Des 27 patients concernés, 20 ont suivi l’ensemble du programme (six semaines) et ont répondu aux questionnaires d’évaluation. Douze patients souffraient d’un trouble de la personnalité de type borderline (critères DSM-IV), cinq d’une personnalité anxieuse, deux d’une personnalité histrionique et un d’un trouble de type compulsif. Concernant l’axe I, les troubles anxieux et la dysthymie dominaient. Tous les vingt patients manifestaient des problèmes au niveau de la régulation des émotions et 19 d’entre eux souffraient de troubles de l’identité et de problèmes dans le domaine interpersonnel; quinze patients avaient des comportements auto-délétères. Les réponses aux questionnaires utilisés pour une appréciation des comportements dysfonctionnels au début et à la fin de l’apprentissage indiquent que, d’un point de vue subjectif, il y a eu amélioration. Le nombre de patients qui, sur une échelle allant de 0 à 10, évaluaient la fréquence des comportements dysfonctionnels comme supérieure à 5 a diminué après le groupe, tous problèmes confondus. 19 patients avaient utilisé leur «capacité à se concentrer» hors du groupe, 18 leur « compétence à gérer leurs émotions » et leur «tolérance au stress ». 17 patients indiquèrent avoir utilisé leurs « compétences interactionnelles » hors du groupe. Furent considérés comme utiles du point de vue des participants : la «capacité à se concentrer» (15 patients), la meilleure «gestion des affects» (16 patients), les « compétences interactionnelles » (13 patients) et la «tolérance au stress» (15 patients). Neuf patients indiquèrent qu’il faudrait qu’ils poursuivent l’apprentissage, six que cela pourrait leur être utile; deux patients prévoyaient déjà de continuer l’apprentissage alors que trois patients pensaient que cela ne leur serait pas utile.

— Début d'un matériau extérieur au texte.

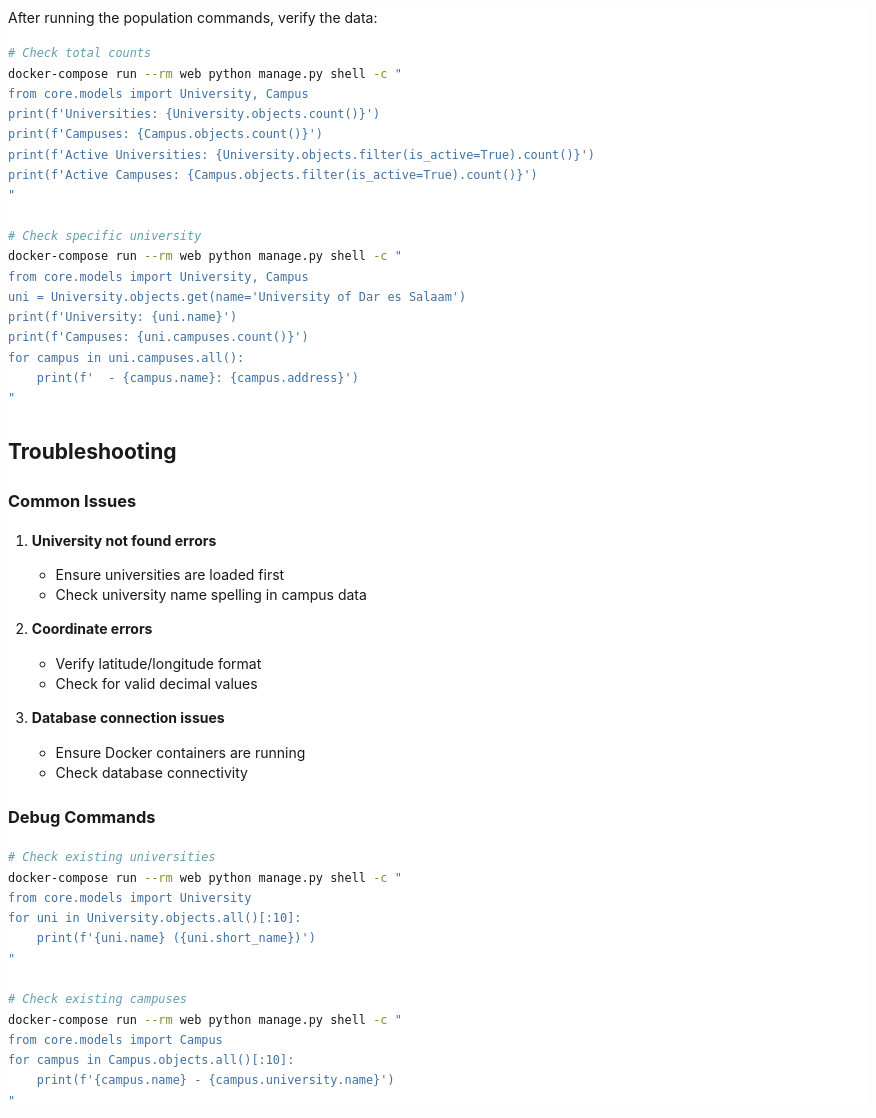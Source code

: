 After running the population commands, verify the data:

```bash
# Check total counts
docker-compose run --rm web python manage.py shell -c "
from core.models import University, Campus
print(f'Universities: {University.objects.count()}')
print(f'Campuses: {Campus.objects.count()}')
print(f'Active Universities: {University.objects.filter(is_active=True).count()}')
print(f'Active Campuses: {Campus.objects.filter(is_active=True).count()}')
"

# Check specific university
docker-compose run --rm web python manage.py shell -c "
from core.models import University, Campus
uni = University.objects.get(name='University of Dar es Salaam')
print(f'University: {uni.name}')
print(f'Campuses: {uni.campuses.count()}')
for campus in uni.campuses.all():
    print(f'  - {campus.name}: {campus.address}')
"
```

## Troubleshooting

### Common Issues

1. **University not found errors**
   - Ensure universities are loaded first
   - Check university name spelling in campus data

2. **Coordinate errors**
   - Verify latitude/longitude format
   - Check for valid decimal values

3. **Database connection issues**
   - Ensure Docker containers are running
   - Check database connectivity

### Debug Commands

```bash
# Check existing universities
docker-compose run --rm web python manage.py shell -c "
from core.models import University
for uni in University.objects.all()[:10]:
    print(f'{uni.name} ({uni.short_name})')
"

# Check existing campuses
docker-compose run --rm web python manage.py shell -c "
from core.models import Campus
for campus in Campus.objects.all()[:10]:
    print(f'{campus.name} - {campus.university.name}')
"
```

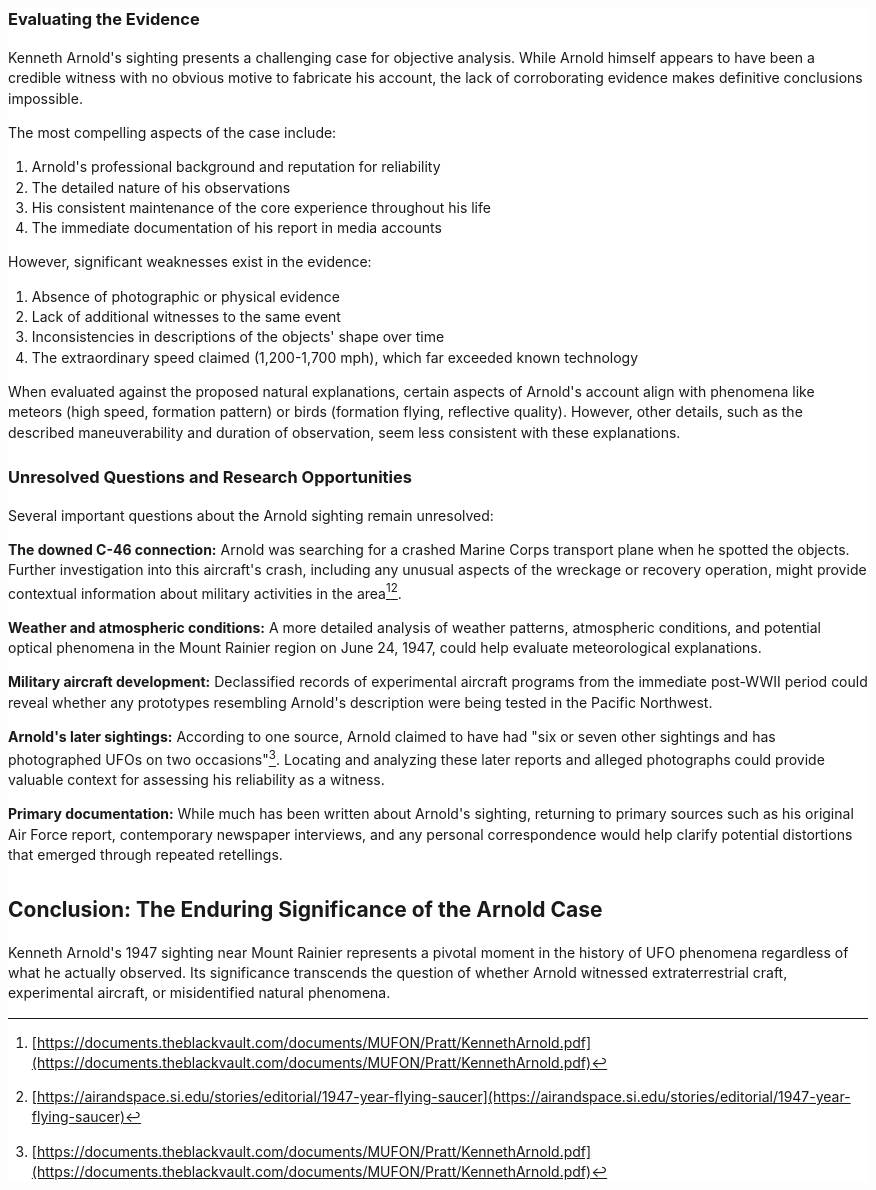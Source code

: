 ### Evaluating the Evidence

Kenneth Arnold's sighting presents a challenging case for objective analysis. While Arnold himself appears to have been a credible witness with no obvious motive to fabricate his account, the lack of corroborating evidence makes definitive conclusions impossible.

The most compelling aspects of the case include:

1. Arnold's professional background and reputation for reliability
2. The detailed nature of his observations
3. His consistent maintenance of the core experience throughout his life
4. The immediate documentation of his report in media accounts

However, significant weaknesses exist in the evidence:

1. Absence of photographic or physical evidence
2. Lack of additional witnesses to the same event
3. Inconsistencies in descriptions of the objects' shape over time
4. The extraordinary speed claimed (1,200-1,700 mph), which far exceeded known technology

When evaluated against the proposed natural explanations, certain aspects of Arnold's account align with phenomena like meteors (high speed, formation pattern) or birds (formation flying, reflective quality). However, other details, such as the described maneuverability and duration of observation, seem less consistent with these explanations.

### Unresolved Questions and Research Opportunities

Several important questions about the Arnold sighting remain unresolved:

**The downed C-46 connection:** Arnold was searching for a crashed Marine Corps transport plane when he spotted the objects. Further investigation into this aircraft's crash, including any unusual aspects of the wreckage or recovery operation, might provide contextual information about military activities in the area[^11][^12].

**Weather and atmospheric conditions:** A more detailed analysis of weather patterns, atmospheric conditions, and potential optical phenomena in the Mount Rainier region on June 24, 1947, could help evaluate meteorological explanations.

**Military aircraft development:** Declassified records of experimental aircraft programs from the immediate post-WWII period could reveal whether any prototypes resembling Arnold's description were being tested in the Pacific Northwest.

**Arnold's later sightings:** According to one source, Arnold claimed to have had "six or seven other sightings and has photographed UFOs on two occasions"[^11]. Locating and analyzing these later reports and alleged photographs could provide valuable context for assessing his reliability as a witness.

**Primary documentation:** While much has been written about Arnold's sighting, returning to primary sources such as his original Air Force report, contemporary newspaper interviews, and any personal correspondence would help clarify potential distortions that emerged through repeated retellings.

## Conclusion: The Enduring Significance of the Arnold Case

Kenneth Arnold's 1947 sighting near Mount Rainier represents a pivotal moment in the history of UFO phenomena regardless of what he actually observed. Its significance transcends the question of whether Arnold witnessed extraterrestrial craft, experimental aircraft, or misidentified natural phenomena.


[^1]: [https://en.wikipedia.org/wiki/Kenneth_Arnold](https://en.wikipedia.org/wiki/Kenneth_Arnold)
[^2]: [https://www.livescience.com/33351-flying-saucers-turn-64-look-back-origins-ufos.html](https://www.livescience.com/33351-flying-saucers-turn-64-look-back-origins-ufos.html)
[^3]: [https://thedebrief.org/after-kenneth-arnold-saw-flying-discs-this-is-the-journalist-who-tracked-one-down/](https://thedebrief.org/after-kenneth-arnold-saw-flying-discs-this-is-the-journalist-who-tracked-one-down/)
[^4]: [https://sdonline.org/issue/42/flying-saucers-are-real-us-navy-unidentified-flying-objects-and-national-security-state](https://sdonline.org/issue/42/flying-saucers-are-real-us-navy-unidentified-flying-objects-and-national-security-state)
[^5]: [https://en.wikipedia.org/wiki/Kenneth_Arnold_UFO_sighting](https://en.wikipedia.org/wiki/Kenneth_Arnold_UFO_sighting)
[^6]: [https://www.wired.com/2011/06/0624first-flying-saucer-sighting/](https://www.wired.com/2011/06/0624first-flying-saucer-sighting/)
[^7]: [https://www.wired.com/story/how-ufo-sightings-became-an-american-obsession/](https://www.wired.com/story/how-ufo-sightings-became-an-american-obsession/)
[^8]: [https://en.wikipedia.org/wiki/1947_flying_disc_craze](https://en.wikipedia.org/wiki/1947_flying_disc_craze)
[^9]: [https://www.youtube.com/watch?v=qdXNAOxs6mo](https://www.youtube.com/watch?v=qdXNAOxs6mo)
[^10]: [https://sofrep.com/news/the-truth-behind-ufos-from-project-blue-book-to-the-pentagons-uap-task-force/](https://sofrep.com/news/the-truth-behind-ufos-from-project-blue-book-to-the-pentagons-uap-task-force/)
[^11]: [https://documents.theblackvault.com/documents/MUFON/Pratt/KennethArnold.pdf](https://documents.theblackvault.com/documents/MUFON/Pratt/KennethArnold.pdf)
[^12]: [https://airandspace.si.edu/stories/editorial/1947-year-flying-saucer](https://airandspace.si.edu/stories/editorial/1947-year-flying-saucer)
[^13]: [https://www.newsweek.com/ufo-sightings-encounters-credibility-video-1371313](https://www.newsweek.com/ufo-sightings-encounters-credibility-video-1371313)
[^14]: [https://www.youtube.com/watch?v=01sVLTO8xmo](https://www.youtube.com/watch?v=01sVLTO8xmo)
[^15]: [https://en.wikipedia.org/wiki/Project_Blue_Book](https://en.wikipedia.org/wiki/Project_Blue_Book)
[^16]: [https://www.britannica.com/topic/unidentified-flying-object](https://www.britannica.com/topic/unidentified-flying-object)
[^17]: [https://www.crystalinks.com/mauryisland1947.html](https://www.crystalinks.com/mauryisland1947.html)
[^18]: [https://www.spokesman.com/stories/2020/jun/23/ufos-over-washington-first-report-flying-saucers/](https://www.spokesman.com/stories/2020/jun/23/ufos-over-washington-first-report-flying-saucers/)
[^19]: [https://science.howstuffworks.com/space/aliens-ufos/ufo-history1.htm](https://science.howstuffworks.com/space/aliens-ufos/ufo-history1.htm)
[^20]: [https://en.wikipedia.org/wiki/en:Talk:Kenneth_Arnold_UFO_sighting](https://en.wikipedia.org/wiki/en:Talk:Kenneth_Arnold_UFO_sighting)
[^21]: [https://sgp.fas.org/library/ciaufo.html](https://sgp.fas.org/library/ciaufo.html)
[^22]: [https://skeptoid.com/episodes/4486](https://skeptoid.com/episodes/4486)
[^23]: [https://www.youtube.com/watch?v=MJp-YR34XBs](https://www.youtube.com/watch?v=MJp-YR34XBs)
[^24]: [https://www.reddit.com/r/UFOs/comments/zrowqo/kenneth_arnold_and_his_description_of_ufos/](https://www.reddit.com/r/UFOs/comments/zrowqo/kenneth_arnold_and_his_description_of_ufos/)
[^25]: [https://www.secretsdeclassified.af.mil/Top-Flight-Documents/Unidentified-Flying-Objects/](https://www.secretsdeclassified.af.mil/Top-Flight-Documents/Unidentified-Flying-Objects/)
[^26]: [https://newspaceeconomy.ca/2024/11/20/the-truth-behind-project-blue-book-americas-ufo-investigation/](https://newspaceeconomy.ca/2024/11/20/the-truth-behind-project-blue-book-americas-ufo-investigation/)
[^27]: [https://origins.osu.edu/read/air-force-investigation-ufos](https://origins.osu.edu/read/air-force-investigation-ufos)
[^28]: [https://www.archives.gov/news/articles/project-blue-book-50th-anniversary](https://www.archives.gov/news/articles/project-blue-book-50th-anniversary)
[^29]: [https://www.britannica.com/topic/Project-Blue-Book](https://www.britannica.com/topic/Project-Blue-Book)
[^30]: [https://upload.wikimedia.org/wikipedia/commons/4/49/Chicago_Sun_1947-06-26-2_Flying_Saucer_headline-th.jpg?sa=X\&ved=2ahUKEwjtxcDYmrSMAxUlke4BHea4JBUQ_B16BAgFEAI](https://upload.wikimedia.org/wikipedia/commons/4/49/Chicago_Sun_1947-06-26-2_Flying_Saucer_headline-th.jpg?sa=X\&ved=2ahUKEwjtxcDYmrSMAxUlke4BHea4JBUQ_B16BAgFEAI)
[^31]: [https://skepticalinquirer.org/2014/05/mount-rainier-saucer-magnet/](https://skepticalinquirer.org/2014/05/mount-rainier-saucer-magnet/)
[^32]: [https://www.reddit.com/r/UFOs/comments/1fqfgfh/if_flying_saucer_is_a_misreport_of_kenneth/](https://www.reddit.com/r/UFOs/comments/1fqfgfh/if_flying_saucer_is_a_misreport_of_kenneth/)
[^33]: [https://skepticalinquirer.org/wp-content/uploads/sites/29/2014/11/p16.pdf](https://skepticalinquirer.org/wp-content/uploads/sites/29/2014/11/p16.pdf)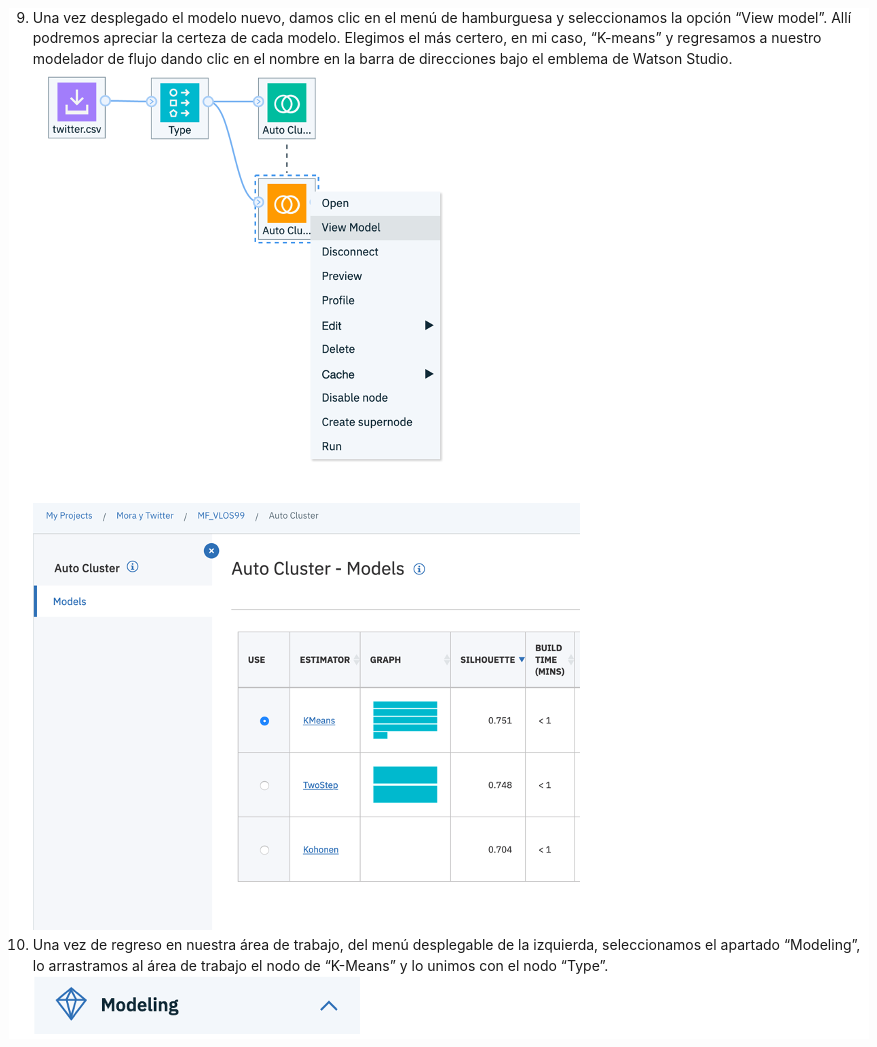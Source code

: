 9.	Una vez desplegado el modelo nuevo, damos clic en el menú de hamburguesa y seleccionamos la opción “View model”. Allí podremos apreciar la certeza de cada modelo. Elegimos el más certero, en mi caso, “K-means” y regresamos a nuestro modelador de flujo dando clic en el nombre en la barra de direcciones bajo el emblema de Watson Studio.
![](img/im64.png)
![](img/im65.png)
10.	Una vez de regreso en nuestra área de trabajo, del menú desplegable de la izquierda, seleccionamos el apartado “Modeling”, lo arrastramos al área de trabajo el nodo de “K-Means” y lo unimos con el nodo “Type”.
![](img/im66.png)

Dans l’ensemble, le concept du groupe a été bien accepté et évalué de manière positive par les patients souffrant d’un trouble de la personnalité. Il n’est toutefois pas possible d’estimer le succès de la méthode de manière fiable, compte tenu du petit nombre de participants, de la forte hétérogénéité du groupe et des autres facteurs influençant tout traitement mené en contexte hospitalier. Nous nous limitons donc à une évaluation de la manière dont cette approche a été acceptée et appliquée; à ce niveau, nous constatons que notre projet pilote a produit des résultats prometteurs. Il semble en tout cas que l’application d’un concept ciblé en fonction de troubles spécifiques, incluant des domaines d’intervention clairement définis, est utile. Avec quelques modifications minimes, cette approche pourrait être intégrée de manière profitable au traitement de patients souffrant de troubles de la personnalité.